» Work required
Whenever a picture appears, omit it, and set down everything else in the records exactly.

» Supplied data
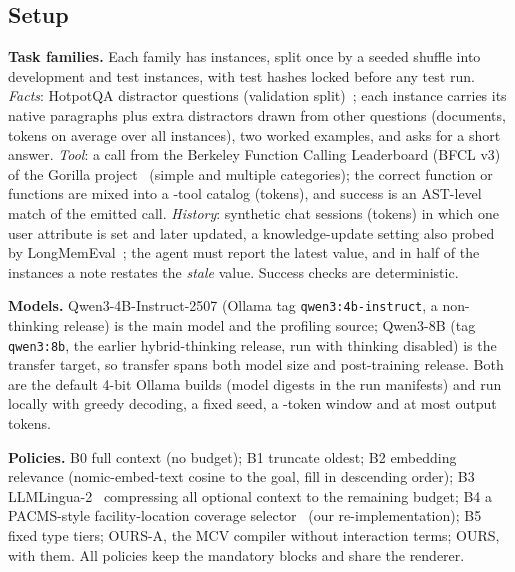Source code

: \subsection{Setup}
\textbf{Task families.} Each family has \RNPerFamily instances, split once by a seeded shuffle into \RNDev development
and \RNTest test instances, with test hashes locked before any test run. \emph{Facts}: HotpotQA distractor questions
(validation split)~\citep{hotpotqa2018}; each instance carries its native paragraphs plus extra distractors drawn from other
questions (\RNumDocs documents, \RFullTokFacts tokens on average over all instances), two worked examples, and asks for a short answer.
\emph{Tool}: a call from the Berkeley Function Calling Leaderboard (BFCL v3) of the Gorilla project~\citep{gorilla2023} (simple and multiple categories); the
correct function or functions are mixed into a \RNumTools-tool catalog (\RFullTokTool tokens), and success is an
AST-level match of the emitted call. \emph{History}: \RNumSessions synthetic chat sessions (\RFullTokHistory tokens)
in which one user attribute is set and later updated, a knowledge-update setting also probed by
LongMemEval~\citep{longmemeval2024}; the agent must report the latest value, and in half of the
instances a note restates the \emph{stale} value. Success checks are deterministic.

\textbf{Models.} Qwen3-4B-Instruct-2507 (Ollama tag \texttt{qwen3:4b-instruct}, a non-thinking release) is the main
model and the profiling source; Qwen3-8B (tag \texttt{qwen3:8b}, the earlier hybrid-thinking release, run with thinking
disabled) is the transfer target, so transfer spans both model size and post-training release. Both are the default
4-bit Ollama builds (model digests in the run manifests) and run locally with greedy decoding, a fixed seed, a
\RNumCtx-token window and at most \RNumPredict output tokens.

\textbf{Policies.} B0 full context (no budget); B1 truncate oldest; B2 embedding relevance (nomic-embed-text cosine to
the goal, fill in descending order); B3 LLMLingua-2~\citep{llmlingua2_2024} compressing all optional context to the
remaining budget; B4 a PACMS-style facility-location coverage selector~\citep{pacms2026} (our re-implementation); B5 fixed
type tiers; OURS-A, the MCV compiler without interaction terms; OURS, with them. All policies keep the mandatory blocks
and share the renderer.

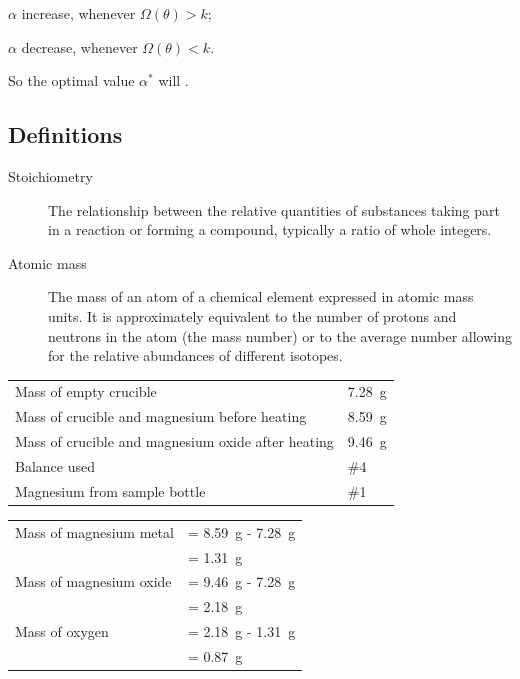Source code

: \documentclass{article}
\begin{document}
$\alpha$ increase, whenever $\Omega(\theta) > k$;

$\alpha$ decrease, whenever $\Omega(\theta) < k$.

So the optimal value $\alpha^* $ will {\color{red}{encourage $\Omega(\theta)$ to shrink, but not so strongly to make $\Omega(\theta)$ less than k}}.



\subsection{Definitions}
\label{definitions}
\begin{description}
\item[Stoichiometry]
The relationship between the relative quantities of substances taking part in a reaction or forming a compound, typically a ratio of whole integers.
\item[Atomic mass]
The mass of an atom of a chemical element expressed in atomic mass units. It is approximately equivalent to the number of protons and neutrons in the atom (the mass number) or to the average number allowing for the relative abundances of different isotopes. 
\end{description} 

\begin{tabular}{ll}
Mass of empty crucible & \SI{7.28}{\gram}\\
Mass of crucible and magnesium before heating & \SI{8.59}{\gram}\\
Mass of crucible and magnesium oxide after heating & \SI{9.46}{\gram}\\
Balance used & \#4\\
Magnesium from sample bottle & \#1
\end{tabular}


\begin{tabular}{ll}
Mass of magnesium metal & = \SI{8.59}{\gram} - \SI{7.28}{\gram}\\
& = \SI{1.31}{\gram}\\
Mass of magnesium oxide & = \SI{9.46}{\gram} - \SI{7.28}{\gram}\\
& = \SI{2.18}{\gram}\\
Mass of oxygen & = \SI{2.18}{\gram} - \SI{1.31}{\gram}\\
& = \SI{0.87}{\gram}
\end{tabular}
\end{document}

» Answer box
Source code

: \subsection{Setup}
\textbf{Task families.} Each family has \RNPerFamily instances, split once by a seeded shuffle into \RNDev development
and \RNTest test instances, with test hashes locked before any test run. \emph{Facts}: HotpotQA distractor questions
(validation split)~\citep{hotpotqa2018}; each instance carries its native paragraphs plus extra distractors drawn from other
questions (\RNumDocs documents, \RFullTokFacts tokens on average over all instances), two worked examples, and asks for a short answer.
\emph{Tool}: a call from the Berkeley Function Calling Leaderboard (BFCL v3) of the Gorilla project~\citep{gorilla2023} (simple and multiple categories); the
correct function or functions are mixed into a \RNumTools-tool catalog (\RFullTokTool tokens), and success is an
AST-level match of the emitted call. \emph{History}: \RNumSessions synthetic chat sessions (\RFullTokHistory tokens)
in which one user attribute is set and later updated, a knowledge-update setting also probed by
LongMemEval~\citep{longmemeval2024}; the agent must report the latest value, and in half of the
instances a note restates the \emph{stale} value. Success checks are deterministic.

\textbf{Models.} Qwen3-4B-Instruct-2507 (Ollama tag \texttt{qwen3:4b-instruct}, a non-thinking release) is the main
model and the profiling source; Qwen3-8B (tag \texttt{qwen3:8b}, the earlier hybrid-thinking release, run with thinking
disabled) is the transfer target, so transfer spans both model size and post-training release. Both are the default
4-bit Ollama builds (model digests in the run manifests) and run locally with greedy decoding, a fixed seed, a
\RNumCtx-token window and at most \RNumPredict output tokens.

\textbf{Policies.} B0 full context (no budget); B1 truncate oldest; B2 embedding relevance (nomic-embed-text cosine to
the goal, fill in descending order); B3 LLMLingua-2~\citep{llmlingua2_2024} compressing all optional context to the
remaining budget; B4 a PACMS-style facility-location coverage selector~\citep{pacms2026} (our re-implementation); B5 fixed
type tiers; OURS-A, the MCV compiler without interaction terms; OURS, with them. All policies keep the mandatory blocks
and share the renderer.

Source code

: \documentclass{article}
\begin{document}
$\alpha$ increase, whenever $\Omega(\theta) > k$;

$\alpha$ decrease, whenever $\Omega(\theta) < k$.

So the optimal value $\alpha^* $ will {\color{red}{encourage $\Omega(\theta)$ to shrink, but not so strongly to make $\Omega(\theta)$ less than k}}.



\subsection{Definitions}
\label{definitions}
\begin{description}
\item[Stoichiometry]
The relationship between the relative quantities of substances taking part in a reaction or forming a compound, typically a ratio of whole integers.
\item[Atomic mass]
The mass of an atom of a chemical element expressed in atomic mass units. It is approximately equivalent to the number of protons and neutrons in the atom (the mass number) or to the average number allowing for the relative abundances of different isotopes. 
\end{description} 

\begin{tabular}{ll}
Mass of empty crucible & \SI{7.28}{\gram}\\
Mass of crucible and magnesium before heating & \SI{8.59}{\gram}\\
Mass of crucible and magnesium oxide after heating & \SI{9.46}{\gram}\\
Balance used & \#4\\
Magnesium from sample bottle & \#1
\end{tabular}


\begin{tabular}{ll}
Mass of magnesium metal & = \SI{8.59}{\gram} - \SI{7.28}{\gram}\\
& = \SI{1.31}{\gram}\\
Mass of magnesium oxide & = \SI{9.46}{\gram} - \SI{7.28}{\gram}\\
& = \SI{2.18}{\gram}\\
Mass of oxygen & = \SI{2.18}{\gram} - \SI{1.31}{\gram}\\
& = \SI{0.87}{\gram}
\end{tabular}
\end{document}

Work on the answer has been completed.